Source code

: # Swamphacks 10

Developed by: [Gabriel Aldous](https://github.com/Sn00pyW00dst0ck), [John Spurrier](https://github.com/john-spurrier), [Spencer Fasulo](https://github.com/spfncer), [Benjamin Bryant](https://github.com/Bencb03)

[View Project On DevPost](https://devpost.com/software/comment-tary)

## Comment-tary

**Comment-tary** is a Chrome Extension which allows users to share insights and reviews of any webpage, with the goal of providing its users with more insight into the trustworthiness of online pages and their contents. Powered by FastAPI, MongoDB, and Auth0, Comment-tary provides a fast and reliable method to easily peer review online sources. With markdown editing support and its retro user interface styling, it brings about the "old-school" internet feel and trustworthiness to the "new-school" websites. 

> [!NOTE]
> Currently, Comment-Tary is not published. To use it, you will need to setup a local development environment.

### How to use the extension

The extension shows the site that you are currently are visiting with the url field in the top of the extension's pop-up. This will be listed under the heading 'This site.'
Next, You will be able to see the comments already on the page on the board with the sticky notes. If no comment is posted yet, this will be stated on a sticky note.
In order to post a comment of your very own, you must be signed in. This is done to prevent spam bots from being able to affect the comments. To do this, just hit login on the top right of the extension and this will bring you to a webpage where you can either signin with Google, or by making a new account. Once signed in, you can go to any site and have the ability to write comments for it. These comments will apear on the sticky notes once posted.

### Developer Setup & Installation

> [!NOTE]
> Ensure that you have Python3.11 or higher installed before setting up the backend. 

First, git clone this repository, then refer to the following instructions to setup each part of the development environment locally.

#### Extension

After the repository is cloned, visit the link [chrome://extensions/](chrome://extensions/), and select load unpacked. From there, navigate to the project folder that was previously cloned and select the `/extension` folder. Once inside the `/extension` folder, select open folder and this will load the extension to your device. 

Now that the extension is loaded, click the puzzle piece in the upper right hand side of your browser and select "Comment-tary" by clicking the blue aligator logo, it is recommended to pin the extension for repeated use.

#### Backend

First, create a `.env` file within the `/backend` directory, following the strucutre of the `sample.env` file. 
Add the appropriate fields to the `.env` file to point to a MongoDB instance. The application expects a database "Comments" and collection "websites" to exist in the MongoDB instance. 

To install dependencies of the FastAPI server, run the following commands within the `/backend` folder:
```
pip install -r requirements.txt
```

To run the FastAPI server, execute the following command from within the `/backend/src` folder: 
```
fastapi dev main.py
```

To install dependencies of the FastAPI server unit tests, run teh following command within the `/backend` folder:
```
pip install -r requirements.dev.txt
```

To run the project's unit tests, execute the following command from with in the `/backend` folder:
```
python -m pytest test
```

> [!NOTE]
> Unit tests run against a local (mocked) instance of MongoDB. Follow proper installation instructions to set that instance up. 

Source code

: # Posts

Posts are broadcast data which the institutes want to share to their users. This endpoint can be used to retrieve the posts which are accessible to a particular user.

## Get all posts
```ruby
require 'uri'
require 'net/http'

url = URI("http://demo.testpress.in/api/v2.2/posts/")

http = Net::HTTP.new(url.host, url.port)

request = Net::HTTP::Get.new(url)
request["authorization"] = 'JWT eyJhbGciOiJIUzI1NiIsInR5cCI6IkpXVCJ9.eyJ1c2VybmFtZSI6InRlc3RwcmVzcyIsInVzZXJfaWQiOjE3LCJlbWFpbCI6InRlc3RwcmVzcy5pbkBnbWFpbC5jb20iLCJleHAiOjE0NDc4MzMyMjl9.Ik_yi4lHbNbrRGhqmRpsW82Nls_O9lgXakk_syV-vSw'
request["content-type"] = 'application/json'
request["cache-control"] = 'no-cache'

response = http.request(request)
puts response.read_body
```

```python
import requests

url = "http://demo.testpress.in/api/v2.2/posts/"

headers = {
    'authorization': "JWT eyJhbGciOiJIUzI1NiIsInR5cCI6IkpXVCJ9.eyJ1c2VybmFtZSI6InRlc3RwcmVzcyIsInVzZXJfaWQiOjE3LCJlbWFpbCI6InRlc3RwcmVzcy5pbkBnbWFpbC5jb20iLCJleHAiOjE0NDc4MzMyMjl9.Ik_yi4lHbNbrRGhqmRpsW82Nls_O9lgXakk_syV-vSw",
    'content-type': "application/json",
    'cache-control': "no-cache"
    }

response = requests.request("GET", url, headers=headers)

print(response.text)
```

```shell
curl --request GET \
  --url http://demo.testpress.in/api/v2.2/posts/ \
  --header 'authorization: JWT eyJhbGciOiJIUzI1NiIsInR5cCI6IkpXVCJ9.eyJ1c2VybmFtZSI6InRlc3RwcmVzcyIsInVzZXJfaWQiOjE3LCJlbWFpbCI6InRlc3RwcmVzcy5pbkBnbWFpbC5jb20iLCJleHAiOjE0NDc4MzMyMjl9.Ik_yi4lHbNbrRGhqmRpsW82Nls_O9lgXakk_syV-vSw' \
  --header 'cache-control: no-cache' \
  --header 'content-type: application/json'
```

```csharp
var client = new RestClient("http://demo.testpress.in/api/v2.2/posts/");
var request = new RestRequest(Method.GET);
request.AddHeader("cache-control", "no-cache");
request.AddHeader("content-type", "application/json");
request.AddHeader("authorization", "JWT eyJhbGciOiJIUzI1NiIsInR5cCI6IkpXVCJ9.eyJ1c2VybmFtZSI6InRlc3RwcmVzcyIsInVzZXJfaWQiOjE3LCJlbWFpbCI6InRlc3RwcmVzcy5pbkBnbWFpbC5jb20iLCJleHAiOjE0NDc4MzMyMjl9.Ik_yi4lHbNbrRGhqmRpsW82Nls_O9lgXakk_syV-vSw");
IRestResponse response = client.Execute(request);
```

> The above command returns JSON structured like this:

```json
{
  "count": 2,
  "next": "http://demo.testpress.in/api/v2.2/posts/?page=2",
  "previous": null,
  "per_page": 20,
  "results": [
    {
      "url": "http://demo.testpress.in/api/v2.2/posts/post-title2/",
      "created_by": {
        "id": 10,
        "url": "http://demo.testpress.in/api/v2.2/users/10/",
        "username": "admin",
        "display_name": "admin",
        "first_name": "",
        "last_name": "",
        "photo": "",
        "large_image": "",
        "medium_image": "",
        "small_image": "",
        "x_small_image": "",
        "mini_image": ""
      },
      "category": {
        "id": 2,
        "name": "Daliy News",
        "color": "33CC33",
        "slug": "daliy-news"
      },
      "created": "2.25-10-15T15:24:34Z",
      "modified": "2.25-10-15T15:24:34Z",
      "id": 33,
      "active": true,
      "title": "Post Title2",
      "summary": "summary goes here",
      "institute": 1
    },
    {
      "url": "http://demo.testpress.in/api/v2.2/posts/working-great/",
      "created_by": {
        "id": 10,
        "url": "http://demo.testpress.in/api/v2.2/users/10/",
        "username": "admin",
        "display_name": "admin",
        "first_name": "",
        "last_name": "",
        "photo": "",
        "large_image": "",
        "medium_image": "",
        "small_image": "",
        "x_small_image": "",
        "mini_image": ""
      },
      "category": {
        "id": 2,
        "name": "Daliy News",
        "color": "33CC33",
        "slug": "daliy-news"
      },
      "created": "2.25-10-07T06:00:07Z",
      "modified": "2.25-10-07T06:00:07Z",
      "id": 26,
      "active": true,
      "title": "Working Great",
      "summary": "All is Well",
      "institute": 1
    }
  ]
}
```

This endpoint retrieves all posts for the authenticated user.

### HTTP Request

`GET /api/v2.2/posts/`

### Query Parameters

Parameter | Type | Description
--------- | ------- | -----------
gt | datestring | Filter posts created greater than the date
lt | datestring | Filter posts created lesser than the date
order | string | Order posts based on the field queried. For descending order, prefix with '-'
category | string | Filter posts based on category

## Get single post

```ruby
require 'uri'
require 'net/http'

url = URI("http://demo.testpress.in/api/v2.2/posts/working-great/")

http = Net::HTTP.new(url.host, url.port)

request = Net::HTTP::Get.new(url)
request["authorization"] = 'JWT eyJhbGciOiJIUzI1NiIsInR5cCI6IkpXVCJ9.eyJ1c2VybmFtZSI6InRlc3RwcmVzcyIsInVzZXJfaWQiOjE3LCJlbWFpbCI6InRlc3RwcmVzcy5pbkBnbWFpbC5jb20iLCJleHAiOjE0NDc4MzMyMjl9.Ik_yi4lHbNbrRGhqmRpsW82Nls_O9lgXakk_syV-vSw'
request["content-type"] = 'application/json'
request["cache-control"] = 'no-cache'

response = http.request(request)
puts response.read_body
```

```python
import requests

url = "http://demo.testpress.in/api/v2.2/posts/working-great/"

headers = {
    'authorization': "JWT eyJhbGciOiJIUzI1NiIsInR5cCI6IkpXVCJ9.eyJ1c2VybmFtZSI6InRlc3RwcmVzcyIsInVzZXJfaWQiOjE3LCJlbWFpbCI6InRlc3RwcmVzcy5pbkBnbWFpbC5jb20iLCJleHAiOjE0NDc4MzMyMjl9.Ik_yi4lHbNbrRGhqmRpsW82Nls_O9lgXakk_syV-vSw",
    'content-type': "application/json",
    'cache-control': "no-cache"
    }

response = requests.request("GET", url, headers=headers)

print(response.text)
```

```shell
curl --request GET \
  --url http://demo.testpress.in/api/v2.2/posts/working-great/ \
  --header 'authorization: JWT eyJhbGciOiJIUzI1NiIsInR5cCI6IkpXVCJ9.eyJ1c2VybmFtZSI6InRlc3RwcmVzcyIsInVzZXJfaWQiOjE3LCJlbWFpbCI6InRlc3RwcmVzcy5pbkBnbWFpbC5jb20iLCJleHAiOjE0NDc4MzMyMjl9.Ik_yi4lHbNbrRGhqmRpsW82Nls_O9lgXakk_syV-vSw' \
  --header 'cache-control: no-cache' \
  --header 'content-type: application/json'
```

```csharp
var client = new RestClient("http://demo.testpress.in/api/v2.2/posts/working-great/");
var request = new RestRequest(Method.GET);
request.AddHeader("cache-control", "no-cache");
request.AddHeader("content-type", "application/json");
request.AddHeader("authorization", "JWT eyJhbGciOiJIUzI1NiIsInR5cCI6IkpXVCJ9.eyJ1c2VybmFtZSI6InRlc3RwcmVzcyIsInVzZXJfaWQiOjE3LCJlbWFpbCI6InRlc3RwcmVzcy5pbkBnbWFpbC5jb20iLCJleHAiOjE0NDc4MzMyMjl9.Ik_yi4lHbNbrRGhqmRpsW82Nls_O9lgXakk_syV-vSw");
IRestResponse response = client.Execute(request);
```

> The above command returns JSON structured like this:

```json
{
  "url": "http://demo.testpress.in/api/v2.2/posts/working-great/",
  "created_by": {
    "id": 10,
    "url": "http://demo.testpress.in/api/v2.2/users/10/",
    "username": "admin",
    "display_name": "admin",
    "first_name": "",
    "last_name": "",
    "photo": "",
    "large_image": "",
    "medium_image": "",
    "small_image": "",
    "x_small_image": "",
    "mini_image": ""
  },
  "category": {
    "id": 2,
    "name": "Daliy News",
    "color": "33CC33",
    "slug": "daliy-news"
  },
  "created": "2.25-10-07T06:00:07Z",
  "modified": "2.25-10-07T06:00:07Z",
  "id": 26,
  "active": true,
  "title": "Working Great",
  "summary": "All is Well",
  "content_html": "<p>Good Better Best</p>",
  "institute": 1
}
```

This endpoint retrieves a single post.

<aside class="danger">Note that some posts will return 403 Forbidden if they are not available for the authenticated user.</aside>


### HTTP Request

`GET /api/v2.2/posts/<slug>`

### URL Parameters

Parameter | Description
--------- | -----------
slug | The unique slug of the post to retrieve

---*---

• _WHAT THE TASK ASKS_
From the entries above, give again exactly the lines running from the line with "[View Project On" to the line with "## Comment-tary"; include both of those lines.

• _SOLUTION_
[View Project On DevPost](https://devpost.com/software/comment-tary)

## Comment-tary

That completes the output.